• [What is required] Copy every line below. Do not alter any of them.

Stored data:
--- START ---

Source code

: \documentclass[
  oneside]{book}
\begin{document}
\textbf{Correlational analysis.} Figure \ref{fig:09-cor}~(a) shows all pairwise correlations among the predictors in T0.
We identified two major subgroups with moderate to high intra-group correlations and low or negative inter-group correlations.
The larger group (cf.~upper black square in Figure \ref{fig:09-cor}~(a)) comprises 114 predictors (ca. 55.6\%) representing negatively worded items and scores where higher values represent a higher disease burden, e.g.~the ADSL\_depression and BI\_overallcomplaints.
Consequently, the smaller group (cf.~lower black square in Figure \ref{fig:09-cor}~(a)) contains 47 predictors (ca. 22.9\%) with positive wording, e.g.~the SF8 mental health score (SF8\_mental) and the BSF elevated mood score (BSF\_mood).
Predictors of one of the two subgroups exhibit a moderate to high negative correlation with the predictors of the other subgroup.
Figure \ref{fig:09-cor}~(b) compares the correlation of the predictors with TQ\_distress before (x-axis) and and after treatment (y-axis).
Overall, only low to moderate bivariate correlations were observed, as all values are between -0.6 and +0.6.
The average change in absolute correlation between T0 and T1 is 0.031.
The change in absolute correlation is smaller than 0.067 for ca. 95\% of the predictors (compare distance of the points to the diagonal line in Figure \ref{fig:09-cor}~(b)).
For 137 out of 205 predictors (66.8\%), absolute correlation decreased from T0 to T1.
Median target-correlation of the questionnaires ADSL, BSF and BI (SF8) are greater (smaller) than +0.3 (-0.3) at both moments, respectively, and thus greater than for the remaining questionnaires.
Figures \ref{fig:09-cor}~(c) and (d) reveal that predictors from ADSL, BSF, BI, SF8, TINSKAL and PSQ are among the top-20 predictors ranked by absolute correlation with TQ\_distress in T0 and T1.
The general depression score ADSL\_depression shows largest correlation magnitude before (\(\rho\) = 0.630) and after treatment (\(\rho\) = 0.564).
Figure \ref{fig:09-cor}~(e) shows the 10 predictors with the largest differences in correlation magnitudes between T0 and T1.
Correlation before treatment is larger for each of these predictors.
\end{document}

--- END ---

• [Solution below]
Source code

: \documentclass[
  oneside]{book}
\begin{document}
\textbf{Correlational analysis.} Figure \ref{fig:09-cor}~(a) shows all pairwise correlations among the predictors in T0.
We identified two major subgroups with moderate to high intra-group correlations and low or negative inter-group correlations.
The larger group (cf.~upper black square in Figure \ref{fig:09-cor}~(a)) comprises 114 predictors (ca. 55.6\%) representing negatively worded items and scores where higher values represent a higher disease burden, e.g.~the ADSL\_depression and BI\_overallcomplaints.
Consequently, the smaller group (cf.~lower black square in Figure \ref{fig:09-cor}~(a)) contains 47 predictors (ca. 22.9\%) with positive wording, e.g.~the SF8 mental health score (SF8\_mental) and the BSF elevated mood score (BSF\_mood).
Predictors of one of the two subgroups exhibit a moderate to high negative correlation with the predictors of the other subgroup.
Figure \ref{fig:09-cor}~(b) compares the correlation of the predictors with TQ\_distress before (x-axis) and and after treatment (y-axis).
Overall, only low to moderate bivariate correlations were observed, as all values are between -0.6 and +0.6.
The average change in absolute correlation between T0 and T1 is 0.031.
The change in absolute correlation is smaller than 0.067 for ca. 95\% of the predictors (compare distance of the points to the diagonal line in Figure \ref{fig:09-cor}~(b)).
For 137 out of 205 predictors (66.8\%), absolute correlation decreased from T0 to T1.
Median target-correlation of the questionnaires ADSL, BSF and BI (SF8) are greater (smaller) than +0.3 (-0.3) at both moments, respectively, and thus greater than for the remaining questionnaires.
Figures \ref{fig:09-cor}~(c) and (d) reveal that predictors from ADSL, BSF, BI, SF8, TINSKAL and PSQ are among the top-20 predictors ranked by absolute correlation with TQ\_distress in T0 and T1.
The general depression score ADSL\_depression shows largest correlation magnitude before (\(\rho\) = 0.630) and after treatment (\(\rho\) = 0.564).
Figure \ref{fig:09-cor}~(e) shows the 10 predictors with the largest differences in correlation magnitudes between T0 and T1.
Correlation before treatment is larger for each of these predictors.
\end{document}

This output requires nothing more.